After about 4 – 5 minutes of warm up exercises you do eight sets of 4 different exercise.  Each set is 20 seconds long with a 10 second break between sets.  You do as many reps as you can each set, then your score for that exercise is the lowest # of reps you got in any one set.  For instance, the first exercise was a push press.  Hold 15 pound dumbbells in each hand with your arms bent and holding the dumbbells just above your shoulders.  In one movement, bend your knees slightly, then straighten them to stand up tall and at the same time push the dumbbells straight up into a shoulder press.  Do as many as you can in 20 seconds.  Rest 10 seconds.  Then do it again, as many push presses as you can for 20 seconds, then rest 10 seconds.  Do 8 sets.  My first set I did 10.  By the time I got to the last set I was doing 6.  More importantly, by the time I got to the last set, I was lifting to fail.  In other words, I could not do another one.

The next exercise was easier and I timed out on it.  I was not to the point of failure during the 20 second set.  It was a dumbbell swing, like a kettle bell swing, but with a 20 pound dumbbell.  My score on that was 9.  (Therefore, I did at least 9 times 8 = 72 dumbbell swings, since 9 was my lowest score in the 8 sets).

The third exercise was a Bent Over Row using 15 pound dumbbells.  My score was 6 and I was exercising to failure on that one.  And the last exercise was a dumbbell thruster, which was not unlike the push press but instead of bending your knees slightly you go into a deep squat and then push yourself up and do the shoulder press.  Again, I exercised to failure and my score was 6.
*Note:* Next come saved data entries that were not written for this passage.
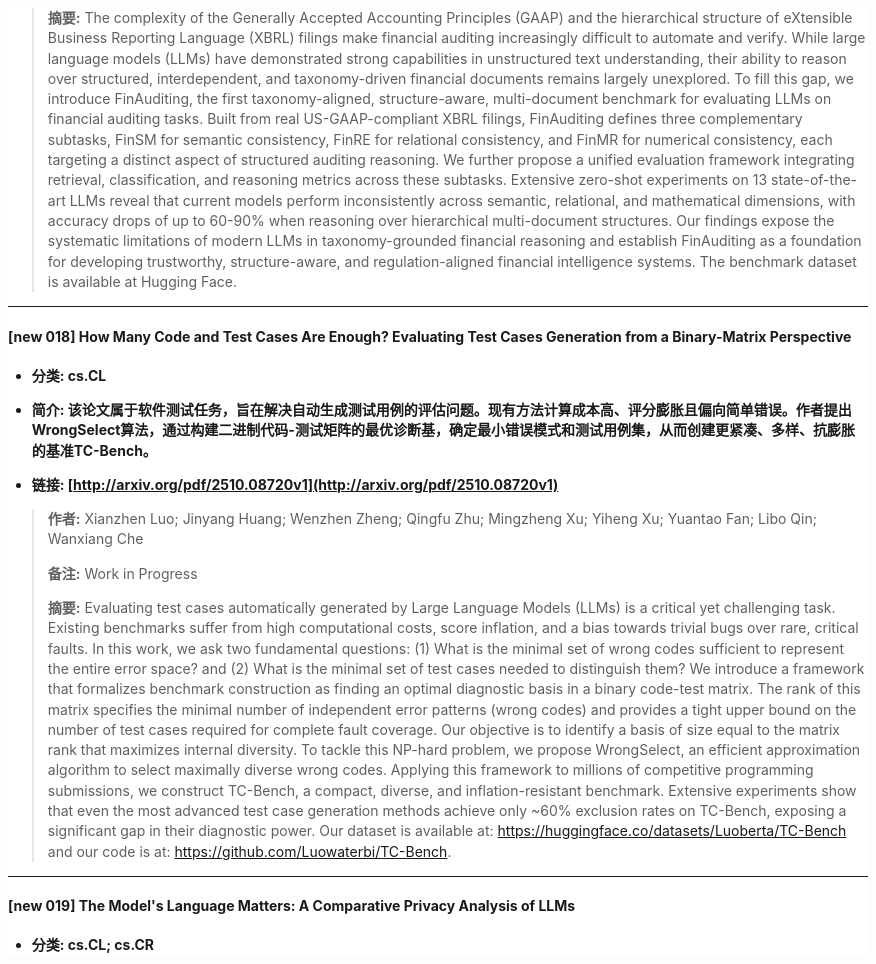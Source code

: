 > **摘要:** The complexity of the Generally Accepted Accounting Principles (GAAP) and the hierarchical structure of eXtensible Business Reporting Language (XBRL) filings make financial auditing increasingly difficult to automate and verify. While large language models (LLMs) have demonstrated strong capabilities in unstructured text understanding, their ability to reason over structured, interdependent, and taxonomy-driven financial documents remains largely unexplored. To fill this gap, we introduce FinAuditing, the first taxonomy-aligned, structure-aware, multi-document benchmark for evaluating LLMs on financial auditing tasks. Built from real US-GAAP-compliant XBRL filings, FinAuditing defines three complementary subtasks, FinSM for semantic consistency, FinRE for relational consistency, and FinMR for numerical consistency, each targeting a distinct aspect of structured auditing reasoning. We further propose a unified evaluation framework integrating retrieval, classification, and reasoning metrics across these subtasks. Extensive zero-shot experiments on 13 state-of-the-art LLMs reveal that current models perform inconsistently across semantic, relational, and mathematical dimensions, with accuracy drops of up to 60-90% when reasoning over hierarchical multi-document structures. Our findings expose the systematic limitations of modern LLMs in taxonomy-grounded financial reasoning and establish FinAuditing as a foundation for developing trustworthy, structure-aware, and regulation-aligned financial intelligence systems. The benchmark dataset is available at Hugging Face.
>
---
#### [new 018] How Many Code and Test Cases Are Enough? Evaluating Test Cases Generation from a Binary-Matrix Perspective
- **分类: cs.CL**

- **简介: 该论文属于软件测试任务，旨在解决自动生成测试用例的评估问题。现有方法计算成本高、评分膨胀且偏向简单错误。作者提出WrongSelect算法，通过构建二进制代码-测试矩阵的最优诊断基，确定最小错误模式和测试用例集，从而创建更紧凑、多样、抗膨胀的基准TC-Bench。**

- **链接: [http://arxiv.org/pdf/2510.08720v1](http://arxiv.org/pdf/2510.08720v1)**

> **作者:** Xianzhen Luo; Jinyang Huang; Wenzhen Zheng; Qingfu Zhu; Mingzheng Xu; Yiheng Xu; Yuantao Fan; Libo Qin; Wanxiang Che
>
> **备注:** Work in Progress
>
> **摘要:** Evaluating test cases automatically generated by Large Language Models (LLMs) is a critical yet challenging task. Existing benchmarks suffer from high computational costs, score inflation, and a bias towards trivial bugs over rare, critical faults. In this work, we ask two fundamental questions: (1) What is the minimal set of wrong codes sufficient to represent the entire error space? and (2) What is the minimal set of test cases needed to distinguish them? We introduce a framework that formalizes benchmark construction as finding an optimal diagnostic basis in a binary code-test matrix. The rank of this matrix specifies the minimal number of independent error patterns (wrong codes) and provides a tight upper bound on the number of test cases required for complete fault coverage. Our objective is to identify a basis of size equal to the matrix rank that maximizes internal diversity. To tackle this NP-hard problem, we propose WrongSelect, an efficient approximation algorithm to select maximally diverse wrong codes. Applying this framework to millions of competitive programming submissions, we construct TC-Bench, a compact, diverse, and inflation-resistant benchmark. Extensive experiments show that even the most advanced test case generation methods achieve only ~60% exclusion rates on TC-Bench, exposing a significant gap in their diagnostic power. Our dataset is available at: https://huggingface.co/datasets/Luoberta/TC-Bench and our code is at: https://github.com/Luowaterbi/TC-Bench.
>
---
#### [new 019] The Model's Language Matters: A Comparative Privacy Analysis of LLMs
- **分类: cs.CL; cs.CR**
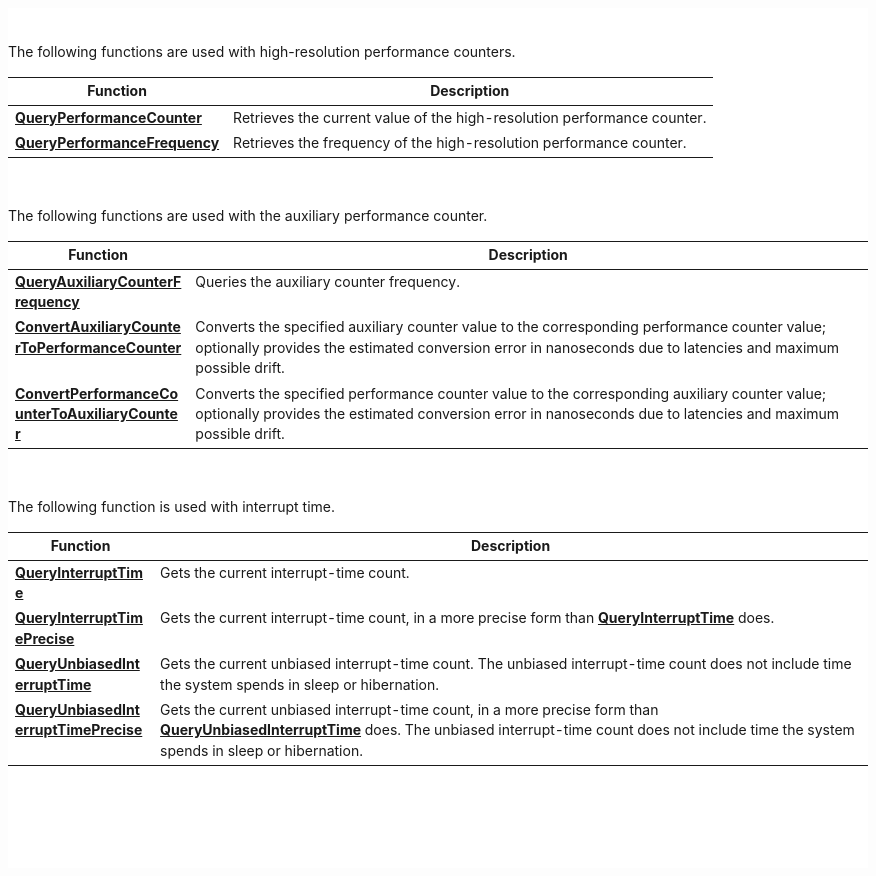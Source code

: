 

 

The following functions are used with high-resolution performance counters.



| Function                                                              | Description                                                             |
|-----------------------------------------------------------------------|-------------------------------------------------------------------------|
| [**QueryPerformanceCounter**](https://msdn.microsoft.com/library/ms644904(v=VS.85).aspx)     | Retrieves the current value of the high-resolution performance counter. |
| [**QueryPerformanceFrequency**](https://msdn.microsoft.com/library/ms644905(v=VS.85).aspx) | Retrieves the frequency of the high-resolution performance counter.     |



 

The following functions are used with the auxiliary performance counter.



| Function                                                                                           | Description                                                                                                                                                                                                   |
|----------------------------------------------------------------------------------------------------|---------------------------------------------------------------------------------------------------------------------------------------------------------------------------------------------------------------|
| [**QueryAuxiliaryCounterFrequency**](/windows/desktop/api/realtimeapiset/nf-realtimeapiset-queryauxiliarycounterfrequency)                           | Queries the auxiliary counter frequency.                                                                                                                                                                      |
| [**ConvertAuxiliaryCounterToPerformanceCounter**](/windows/desktop/api/realtimeapiset/nf-realtimeapiset-convertauxiliarycountertoperformancecounter) | Converts the specified auxiliary counter value to the corresponding performance counter value; optionally provides the estimated conversion error in nanoseconds due to latencies and maximum possible drift. |
| [**ConvertPerformanceCounterToAuxiliaryCounter**](/windows/desktop/api/realtimeapiset/nf-realtimeapiset-convertperformancecountertoauxiliarycounter) | Converts the specified performance counter value to the corresponding auxiliary counter value; optionally provides the estimated conversion error in nanoseconds due to latencies and maximum possible drift. |



 

The following function is used with interrupt time.



| Function                                                                       | Description                                                                                                                                                                                                                                           |
|--------------------------------------------------------------------------------|-------------------------------------------------------------------------------------------------------------------------------------------------------------------------------------------------------------------------------------------------------|
| [**QueryInterruptTime**](/windows/desktop/api/realtimeapiset/nf-realtimeapiset-queryinterrupttime)                               | Gets the current interrupt-time count.                                                                                                                                                                                                                |
| [**QueryInterruptTimePrecise**](/windows/desktop/api/realtimeapiset/nf-realtimeapiset-queryinterrupttimeprecise)                 | Gets the current interrupt-time count, in a more precise form than [**QueryInterruptTime**](/windows/desktop/api/realtimeapiset/nf-realtimeapiset-queryinterrupttime) does.                                                                                                                             |
| [**QueryUnbiasedInterruptTime**](https://msdn.microsoft.com/library/Ee662307(v=VS.85).aspx)               | Gets the current unbiased interrupt-time count. The unbiased interrupt-time count does not include time the system spends in sleep or hibernation.                                                                                                    |
| [**QueryUnbiasedInterruptTimePrecise**](/windows/desktop/api/realtimeapiset/nf-realtimeapiset-queryunbiasedinterrupttimeprecise) | Gets the current unbiased interrupt-time count, in a more precise form than [**QueryUnbiasedInterruptTime**](https://msdn.microsoft.com/library/Ee662307(v=VS.85).aspx) does. The unbiased interrupt-time count does not include time the system spends in sleep or hibernation. |



 

 

 



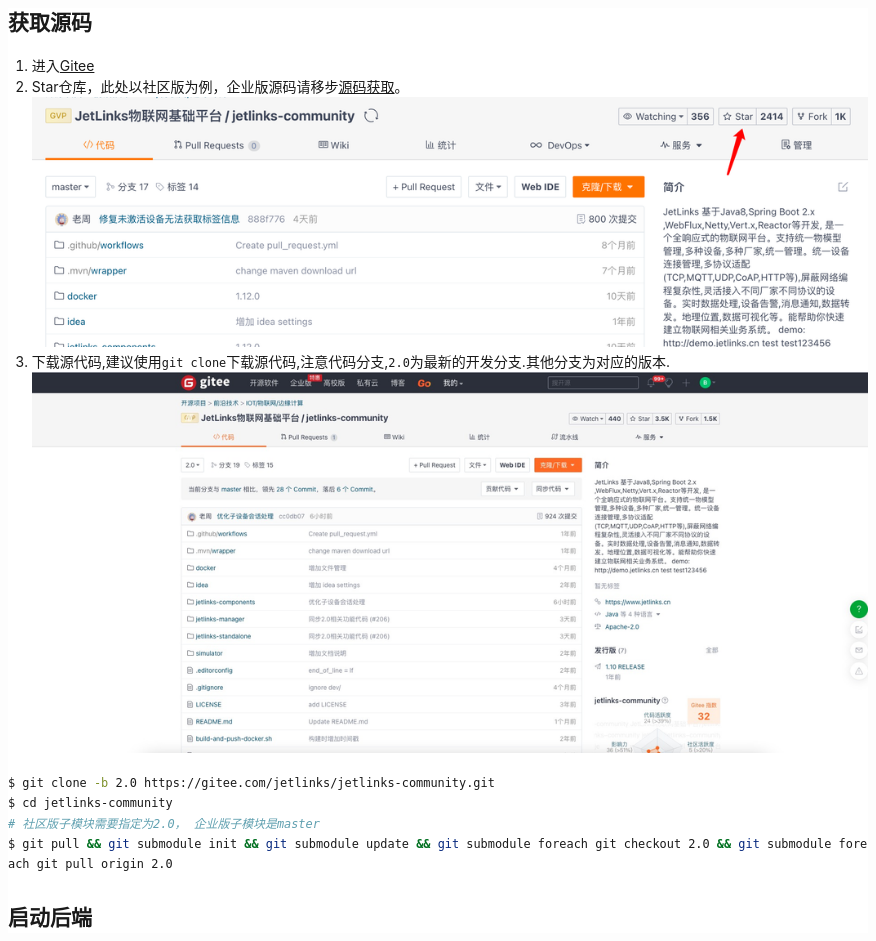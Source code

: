 ## 获取源码

1. 进入<a href='https://gitee.com/jetlinks/jetlinks-community'>Gitee</a>
2. Star仓库，此处以社区版为例，企业版源码请移步<a href="/dev-guide/pull-code.html">源码获取</a>。
   ![star.png](./images/star.png)
3. 下载源代码,建议使用`git clone`下载源代码,注意代码分支,`2.0`为最新的开发分支.其他分支为对应的版本.
   ![download.png](./images/download.jpg)

```bash
$ git clone -b 2.0 https://gitee.com/jetlinks/jetlinks-community.git
$ cd jetlinks-community
# 社区版子模块需要指定为2.0， 企业版子模块是master
$ git pull && git submodule init && git submodule update && git submodule foreach git checkout 2.0 && git submodule foreach git pull origin 2.0
```

## 启动后端
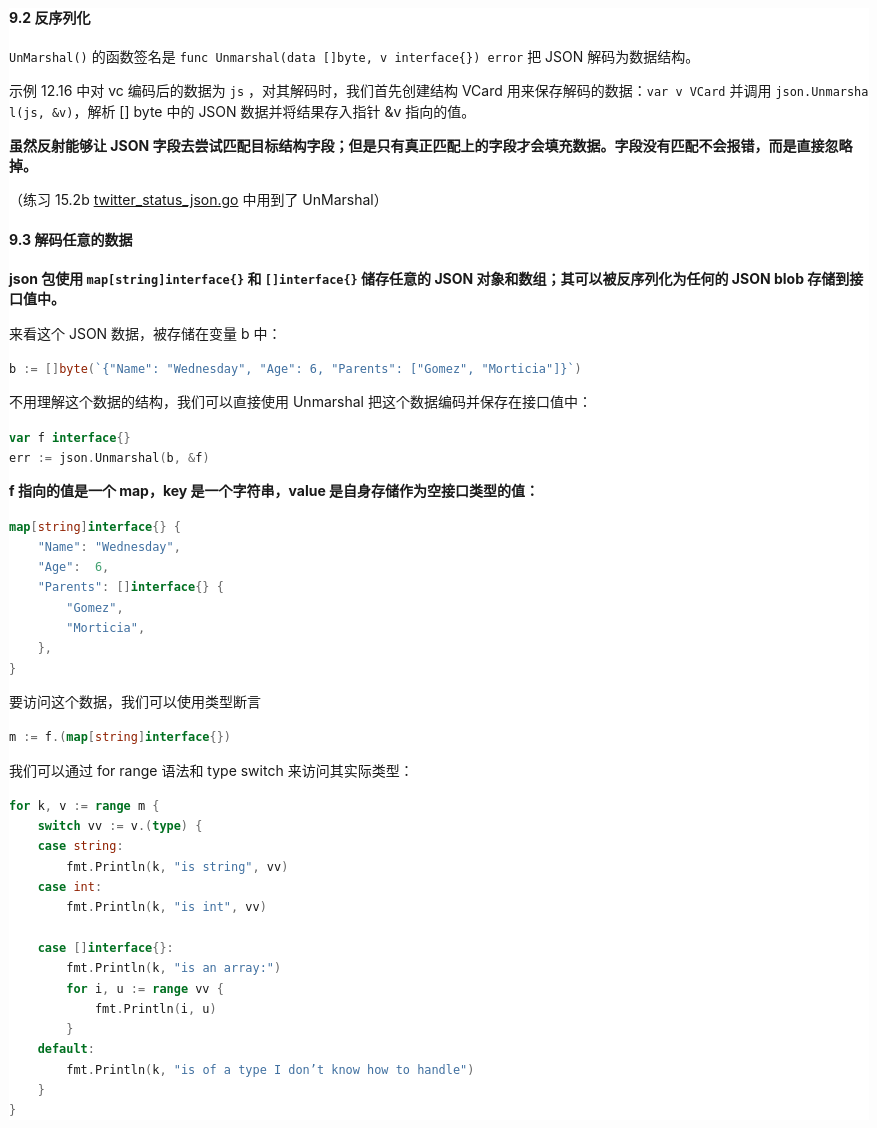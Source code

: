 

#### 9.2 反序列化

`UnMarshal()` 的函数签名是 `func Unmarshal(data []byte, v interface{}) error` 把 JSON 解码为数据结构。

示例 12.16 中对 vc 编码后的数据为 `js` ，对其解码时，我们首先创建结构 VCard 用来保存解码的数据：`var v VCard` 并调用 `json.Unmarshal(js, &v)`，解析 [] byte 中的 JSON 数据并将结果存入指针 &v 指向的值。

**虽然反射能够让 JSON 字段去尝试匹配目标结构字段；但是只有真正匹配上的字段才会填充数据。字段没有匹配不会报错，而是直接忽略掉。**

（练习 15.2b [twitter_status_json.go](https://github.com/Unknwon/the-way-to-go_ZH_CN/tree/master/eBook/exercises/chapter_15/twitter_status_json.go) 中用到了 UnMarshal）



#### 9.3 解码任意的数据

**json 包使用 `map[string]interface{}` 和 `[]interface{}` 储存任意的 JSON 对象和数组；其可以被反序列化为任何的 JSON blob 存储到接口值中。**

来看这个 JSON 数据，被存储在变量 b 中：

```go
b := []byte(`{"Name": "Wednesday", "Age": 6, "Parents": ["Gomez", "Morticia"]}`)
```

不用理解这个数据的结构，我们可以直接使用 Unmarshal 把这个数据编码并保存在接口值中：

```go
var f interface{}
err := json.Unmarshal(b, &f)
```

**f 指向的值是一个 map，key 是一个字符串，value 是自身存储作为空接口类型的值：**

```go
map[string]interface{} {
    "Name": "Wednesday",
    "Age":  6,
    "Parents": []interface{} {
        "Gomez",
        "Morticia",
    },
}
```

要访问这个数据，我们可以使用类型断言

```go
m := f.(map[string]interface{})
```

我们可以通过 for range 语法和 type switch 来访问其实际类型：

```go
for k, v := range m {
    switch vv := v.(type) {
    case string:
        fmt.Println(k, "is string", vv)
    case int:
        fmt.Println(k, "is int", vv)

    case []interface{}:
        fmt.Println(k, "is an array:")
        for i, u := range vv {
            fmt.Println(i, u)
        }
    default:
        fmt.Println(k, "is of a type I don’t know how to handle")
    }
}
```
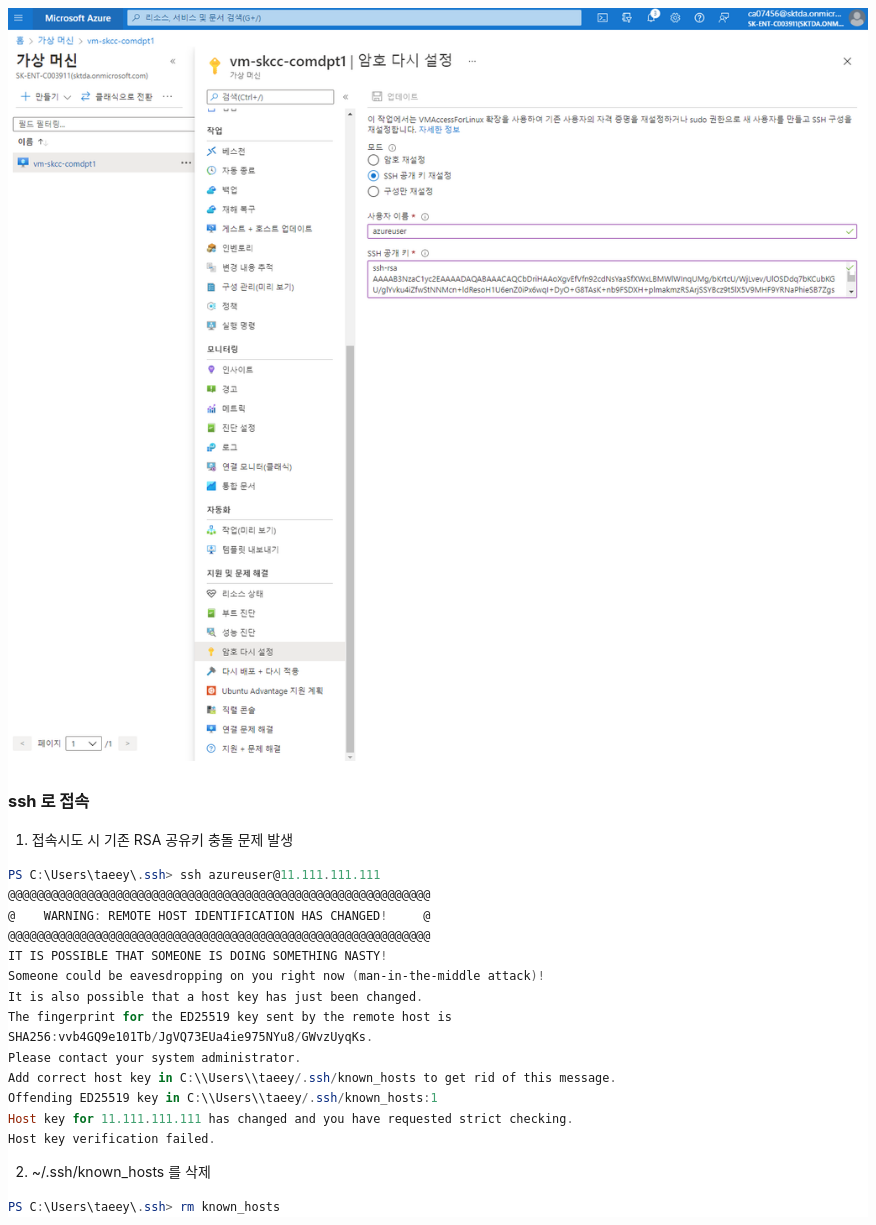 ![VM-암호다시설정-SSH공개키재설정.png](./img/VM-암호다시설정-SSH공개키재설정.png)  

### ssh 로 접속
1. 접속시도 시 기존 RSA 공유키 충돌 문제 발생
```powershell
PS C:\Users\taeey\.ssh> ssh azureuser@11.111.111.111
@@@@@@@@@@@@@@@@@@@@@@@@@@@@@@@@@@@@@@@@@@@@@@@@@@@@@@@@@@@
@    WARNING: REMOTE HOST IDENTIFICATION HAS CHANGED!     @
@@@@@@@@@@@@@@@@@@@@@@@@@@@@@@@@@@@@@@@@@@@@@@@@@@@@@@@@@@@
IT IS POSSIBLE THAT SOMEONE IS DOING SOMETHING NASTY!
Someone could be eavesdropping on you right now (man-in-the-middle attack)!
It is also possible that a host key has just been changed.
The fingerprint for the ED25519 key sent by the remote host is
SHA256:vvb4GQ9e101Tb/JgVQ73EUa4ie975NYu8/GWvzUyqKs.
Please contact your system administrator.
Add correct host key in C:\\Users\\taeey/.ssh/known_hosts to get rid of this message.
Offending ED25519 key in C:\\Users\\taeey/.ssh/known_hosts:1
Host key for 11.111.111.111 has changed and you have requested strict checking.
Host key verification failed.
```
2. ~/.ssh/known_hosts 를 삭제
```powershell
PS C:\Users\taeey\.ssh> rm known_hosts
```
The results?  My arms (mostly biceps) hurt today!  Not just that vague muscle soreness but seriously hurt.  Not in a bad, scary way like, “Oh my god, did I hurt myself?” hurt, but more in that, “Shit, that was one hell of a workout, hurt.”  I think my body didn’t want to get out of bed this morning because it was working hard on healing those damaged muscles.  I think the same thing caused the weight gain.  That soreness in those muscles is inflammation.  There is a lot of repair work going on in those muscles right now, and that repair work starts with inflammation, which is going to cause some weight gain.

I think I did the right thing this morning to sleep in for a few extra minutes this morning and to take the day off from a workout.  I’ll drink a lot of water today and eat right.  I’m sure I’ll be even more sore tomorrow, but by Tuesday my muscles should be feeling better.

With regard to food and my sugar addiction, everything is fine.  No cravings.  No desire to go off program.  Susie brought cupcakes to kickball yesterday for Rick’s birthday.  I was not even tempted.  I am feeling confident and strong in my commitment to abstain from sweets forever and ever.  I am not feeling deprived or sorry for myself or like there is something wrong with me.  It just is what it is.  For now, this does not feel like a big deal, it’s just a deal.

I have a HUGE week ahead of me at work.  Very soon I will be able to blog about what is going on.  Until then, all I can say is that we are undergoing a mid-year audit (for good reasons) and I’ve had zero time to prepare for it.  As far as I can tell I’ll be working long days and weekends until my surgery date of December 16th.  Fun Stuff.  Oh, yeah, the stress doesn’t help with weight loss.  I do believe that stress causes increased cortisol levels which makes it difficult to lose weight.  That said, I took the day completely off yesterday, got all our meals cooked, played kickball, worked out, and had time to sit on the couch to relax with Jack.  I know it is important to have days like that, even when I am extremely busy.  I know it helps keep the stress level in check.

That’s it for now.  Have a beautiful day!!